The battle against polio will turn over a new leaf with the health
ministry of Government of India (GoI) deciding to switch over to
bivalent oral polio vaccine (bOPV) from the presently administered
trivalent oral polio vaccine (tOPV) from April 25, 2016. After the
switch date, only bOPV will be used both in Routine Immunization (RI) as
well as polio campaigns. After switch date, remaining tOPV will be
removed from cold chain and disposed off as per National Switch Plan
[1].
Ideally, injectable polio vaccine (IPV) should be
introduced 6 months prior to the switch as per the SAGE recommendation
[2]. The GoI has introduced a single dose of IPV in RI schedules of six
states since last November. IPV is given in addition to the existing
oral polio vaccine (OPV) doses and does not replace any OPV doses. Many
questions are likely to crop up in the mind of a pediatrician – the
rationale behind the switch from tOPV to bOPV; the rationale behind a
single dose of IPV; the current non-availability of IPV in private
sector; the guidelines for polio immunization of infants after April 1
till IPV becomes available; whether IPV will be available to the private
practitioners who have been using it for a few years now for all their
patients; whether the private sector use only bOPV without IPV; will
there be no IPV available in the private market as all will be used by
the Government health services; can additional IPV supplies be mobilized
from global resources to meet India shortfalls so that IPV can be
introduced in all states before the switch; should India defer the
switch until IPV is introduced in all states; should India implement the
switch in April 2016 without introducing IPV in six low risk states, and
if so, what are the possible risk and mitigation strategies; what is the
rationale for intradermal IPV?
Let us review the situation.
The availability of two effective vaccines against
poliomyelitis for the past five decades has ensured remarkable decline
in the global burden of disease. The vaccines were developed in the USA
during the 1950s, first the IPV by Jonas Salk, and later the live
attenuated OPV by Albert Sabin. The Global Polio Eradication Initiative
(GPEI) was launched in 1988 using OPV as the eradication tool and
employing a four pronged strategy comprising high routine immunization
coverage, supplementary immunization activities (SIAs)/pulse
immunization, acute flaccid paralysis (AFP) surveillance and mop-up
immunization. The cases of polio have drastically reduced from 350,000
in 1988 to 72 in 2015. As on date, Pakistan and Afghanistan are the only
countries that have not succeeded in eliminating wild poliovirus
transmission and cases. Wild virus type 2 has not been isolated since
1999. It exists only in tOPV and in laboratories.
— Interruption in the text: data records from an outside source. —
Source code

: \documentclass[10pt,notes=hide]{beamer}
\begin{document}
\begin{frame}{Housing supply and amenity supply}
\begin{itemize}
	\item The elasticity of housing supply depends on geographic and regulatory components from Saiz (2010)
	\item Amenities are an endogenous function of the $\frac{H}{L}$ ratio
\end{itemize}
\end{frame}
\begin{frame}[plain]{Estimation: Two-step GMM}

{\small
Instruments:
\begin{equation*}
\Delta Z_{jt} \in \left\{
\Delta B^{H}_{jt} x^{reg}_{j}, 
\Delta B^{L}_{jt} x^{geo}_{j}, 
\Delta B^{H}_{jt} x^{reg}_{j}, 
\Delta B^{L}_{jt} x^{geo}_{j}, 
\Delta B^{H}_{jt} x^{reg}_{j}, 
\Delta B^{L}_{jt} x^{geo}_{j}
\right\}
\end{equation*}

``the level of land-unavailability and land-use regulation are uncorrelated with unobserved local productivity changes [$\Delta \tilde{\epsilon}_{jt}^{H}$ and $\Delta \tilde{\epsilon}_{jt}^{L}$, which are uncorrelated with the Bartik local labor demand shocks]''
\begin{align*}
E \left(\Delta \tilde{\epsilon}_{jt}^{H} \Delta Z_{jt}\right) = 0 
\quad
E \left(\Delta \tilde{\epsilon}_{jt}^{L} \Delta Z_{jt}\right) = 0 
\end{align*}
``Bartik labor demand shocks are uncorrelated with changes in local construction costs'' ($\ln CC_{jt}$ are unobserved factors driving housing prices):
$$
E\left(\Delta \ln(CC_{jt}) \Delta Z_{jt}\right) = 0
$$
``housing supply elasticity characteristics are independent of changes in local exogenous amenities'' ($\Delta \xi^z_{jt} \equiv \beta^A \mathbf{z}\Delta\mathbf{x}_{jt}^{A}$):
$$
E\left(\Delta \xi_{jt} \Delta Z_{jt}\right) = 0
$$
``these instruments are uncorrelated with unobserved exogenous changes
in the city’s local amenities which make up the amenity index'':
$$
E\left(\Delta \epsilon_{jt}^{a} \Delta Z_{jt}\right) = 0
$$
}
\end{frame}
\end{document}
Two new monovalent polio vaccines – mOPV Type 1 and
type 3 – were licensed since 2005, and used to enhance the impact of
SIAs in the key remaining reservoirs of wild polio. While mOPVs have
provided the GPEI with much more potent tools for rapidly building
population immunity, optimizing the balance of mOPVs proved much more
difficult than originally anticipated, leading to alternating outbreaks
of type 1 and 3 poliovirus in certain settings, and promoting the fast
track development of a completely new bOPV in 2010. With intelligent use
of mOPVs and bOPV, last case of wild poliovirus was reported from India
in January 2011. WHO removed India from list of polio endemic countries
in February 2012 [3].
Control of paralytic polio has been possible because
of OPV. However, a rare but serious adverse effect associated with OPV
is Vaccine Associated Paralytic Poliomyelitis (VAPP). These are the
cases of AFP which have residual weakness 60 days after the onset of
paralysis, and from whose stool samples, only vaccine-related poliovirus
is isolated. VAPP may occur in the vaccine recipient (recipient VAPP,
occurring within 4-40 days of receiving OPV) or contact of the vaccine
recipient (contact VAPP). Another major problem with the use of OPV is
the emergence of vaccine-derived polio virus (VDPV). These viruses arise
due to mutation and recombination in the human gut, and are 1-15%
divergent from the parent vaccine virus. These viruses are neurovirulent
and are transmissible and capable of causing outbreaks. They have been
classified into three groups: circulating VDPV (cVDPV) – VDPV with
evidence of virus circulation in the population causing two or more
paralytic cases; VDPV in the immunodeficient person (iVDPV); and VDPV of
ambiguous origin (aVDPV). Thousands of people got afflicted with VAPP
and around 600 with type 2 cVDPV because of the continued use of OPV
since 1999 [4]. Since 2006, majority of cVDPV cases are due to type 2.
Recognition of VDPVs is the primary reason why synchronous
discontinuation of OPV use globally and continuing to vaccinate against
polio with IPV is mandatory in the post-polio eradication scenario.
If we stop giving type 2 in OPV, VAPP due to type 2
will stop, but, the risk of VDPV2 emergence will increase. Currently,
high population immunity created by high and repeated coverage of tOPV
is preventing its emergence. As we stop type 2 vaccine, the risk of VDPV
will increase unless high population immunity is sustained using IPV.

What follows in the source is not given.